Showing 2 responses by atmasphere

If you have to use cheaters to get rid of hum, then the problem is that the equipment itself is incorrectly wired.

The problem is that the chassis ground and the circuit ground are the same thing, which means the equipment is wired with a ground loop.

IMO, you should send the equipment back to Mac and have them fix it, as other than using ground cheaters, or breaking ground pins off of the AC cords (neither of which is recommended) there will be nothing else that is effective.

Resist the temptation to install an external ground outside the house or other such nonsense- you don't need it! That will simply add to the ground loop problem, which can really only be solved by having the equipment itself wired correctly.
Ralph, isn't that very commonly done intentionally, notwithstanding the fact that it creates the ground loop issue you are describing? And if so, wouldn't a fix (a)be likely to be hard to implement, and (b)be likely to degrade the integrity of the internal grounding scheme that was intended in the design, thereby affecting sonics?

Al, if something like that is done with intention, it can only be out of ignorance, like the kind that existed (and was excusable) 40 years ago. Nowadays you can't get away with it!

On top of that, it **compromises** the sound rather than improving it. Another way of looking at that is that audio components really don't like to be grounded on account of noise in the AC ground and also because of ground loops. If, OTOH, the ground *floats* at AC ground potential, the noise issue is gone and so is the ground loop issue.

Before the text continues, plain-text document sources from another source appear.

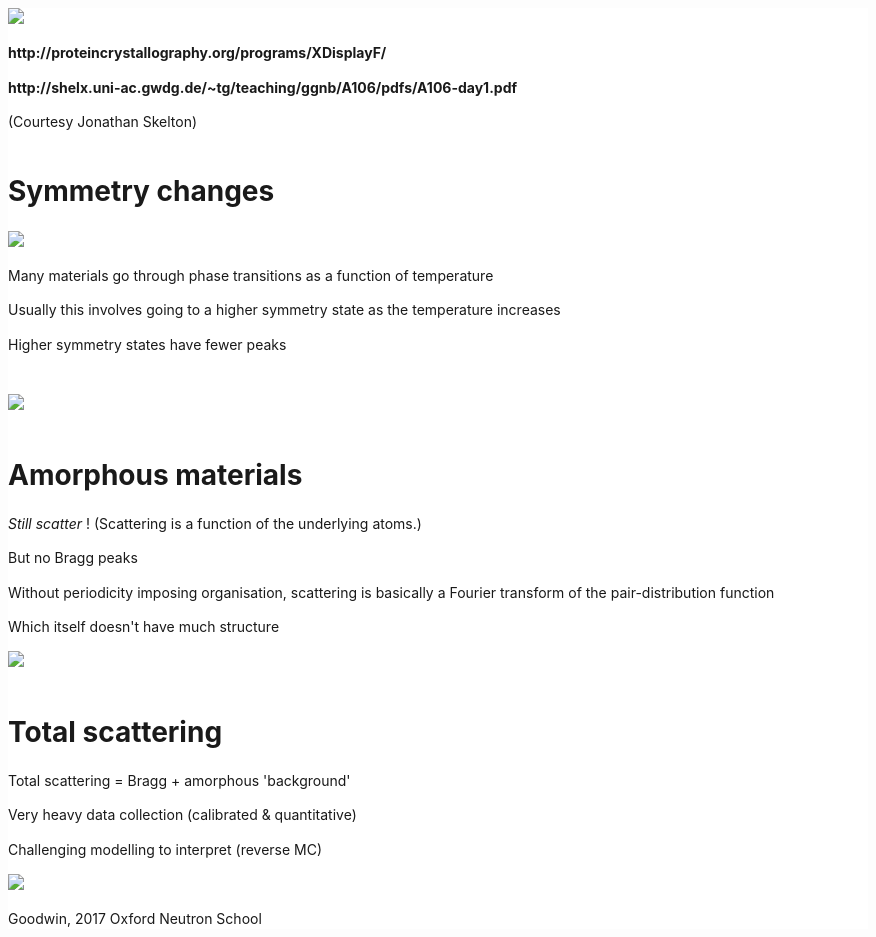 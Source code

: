 ![](img/2021-10-Frost-SolidStateStructure46.png)

__http://proteincrystallography\.org/programs/XDisplayF/__

__http://shelx\.uni\-ac\.gwdg\.de/~tg/teaching/ggnb/A106/pdfs/A106\-day1\.pdf__

\(Courtesy Jonathan Skelton\)

# Symmetry changes

![](img/2021-10-Frost-SolidStateStructure47.png)

Many materials go through phase transitions as a function of temperature

Usually this involves going to a higher symmetry state as the temperature increases

Higher symmetry states have fewer peaks

# 

![](img/2021-10-Frost-SolidStateStructure48.png)

# Amorphous materials

_Still scatter_ \! \(Scattering is a function of the underlying atoms\.\)

But no Bragg peaks

Without periodicity imposing organisation\, scattering is basically a Fourier transform of the pair\-distribution function

Which itself doesn't have much structure

![](img/2021-10-Frost-SolidStateStructure49.png)

# Total scattering

Total scattering = Bragg \+ amorphous 'background'

Very heavy data collection \(calibrated & quantitative\)

Challenging modelling to interpret \(reverse MC\)

![](img/2021-10-Frost-SolidStateStructure50.png)

Goodwin\, 2017 Oxford Neutron School

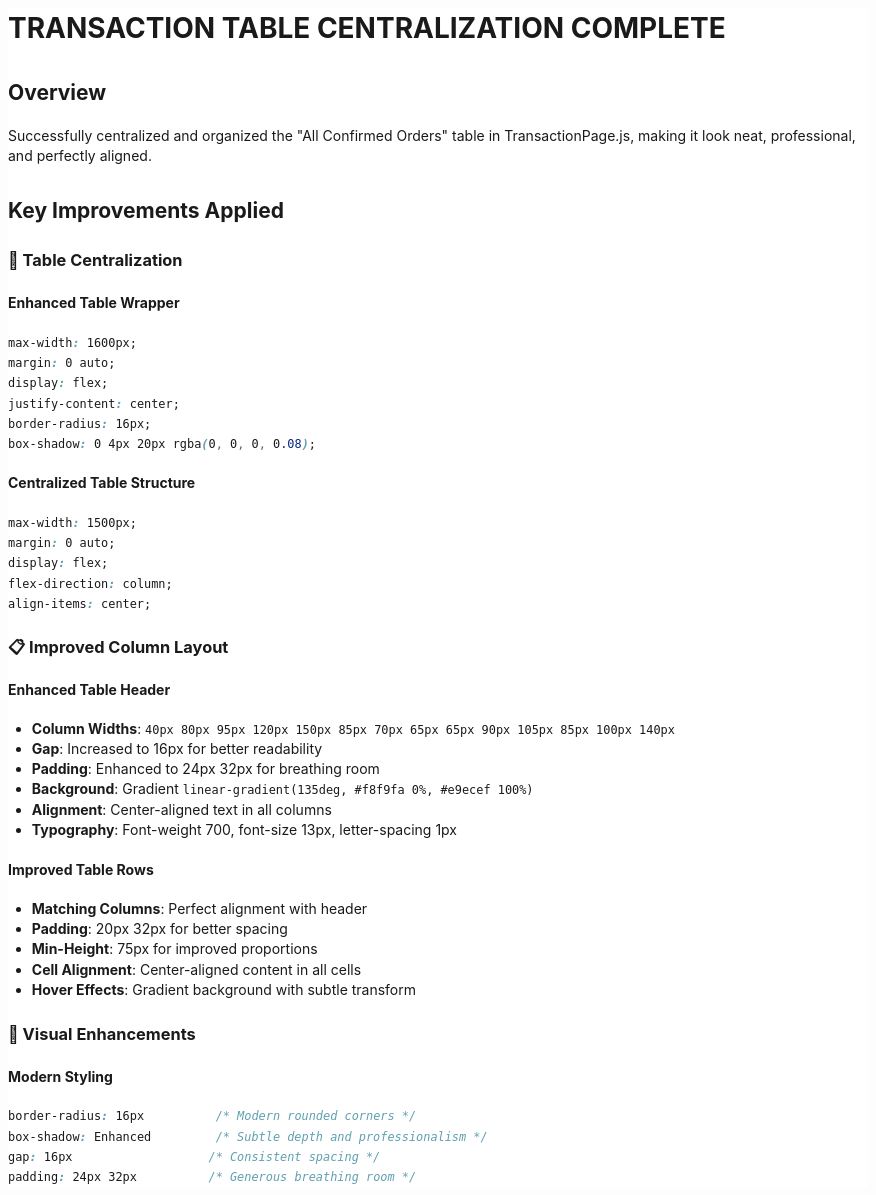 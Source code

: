 # TRANSACTION TABLE CENTRALIZATION COMPLETE

## Overview
Successfully centralized and organized the "All Confirmed Orders" table in TransactionPage.js, making it look neat, professional, and perfectly aligned.

## Key Improvements Applied

### 🎯 Table Centralization

#### Enhanced Table Wrapper
```css
max-width: 1600px;
margin: 0 auto;
display: flex;
justify-content: center;
border-radius: 16px;
box-shadow: 0 4px 20px rgba(0, 0, 0, 0.08);
```

#### Centralized Table Structure
```css
max-width: 1500px;
margin: 0 auto;
display: flex;
flex-direction: column;
align-items: center;
```

### 📋 Improved Column Layout

#### Enhanced Table Header
- **Column Widths**: `40px 80px 95px 120px 150px 85px 70px 65px 65px 90px 105px 85px 100px 140px`
- **Gap**: Increased to 16px for better readability
- **Padding**: Enhanced to 24px 32px for breathing room
- **Background**: Gradient `linear-gradient(135deg, #f8f9fa 0%, #e9ecef 100%)`
- **Alignment**: Center-aligned text in all columns
- **Typography**: Font-weight 700, font-size 13px, letter-spacing 1px

#### Improved Table Rows
- **Matching Columns**: Perfect alignment with header
- **Padding**: 20px 32px for better spacing
- **Min-Height**: 75px for improved proportions
- **Cell Alignment**: Center-aligned content in all cells
- **Hover Effects**: Gradient background with subtle transform

### 🎨 Visual Enhancements

#### Modern Styling
```css
border-radius: 16px          /* Modern rounded corners */
box-shadow: Enhanced         /* Subtle depth and professionalism */
gap: 16px                   /* Consistent spacing */
padding: 24px 32px          /* Generous breathing room */
```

Years ago I was of the opinion that a preamp is the place where the chassis and circuit ground being the same was acceptable (this is the way most pro-audio systems are done, although instead of the preamp we are talking about the mixer), but have come to realize that if some other part of the system has incompetent grounding, then the preamp is unfairly implicated. On top of that, if proper grounding technique is observed, you will notice right away that the noise floor is improved (for example, less hiss in a phono circuit) and of course there will be no need for exotic and possibly dangerous external grounding schemes.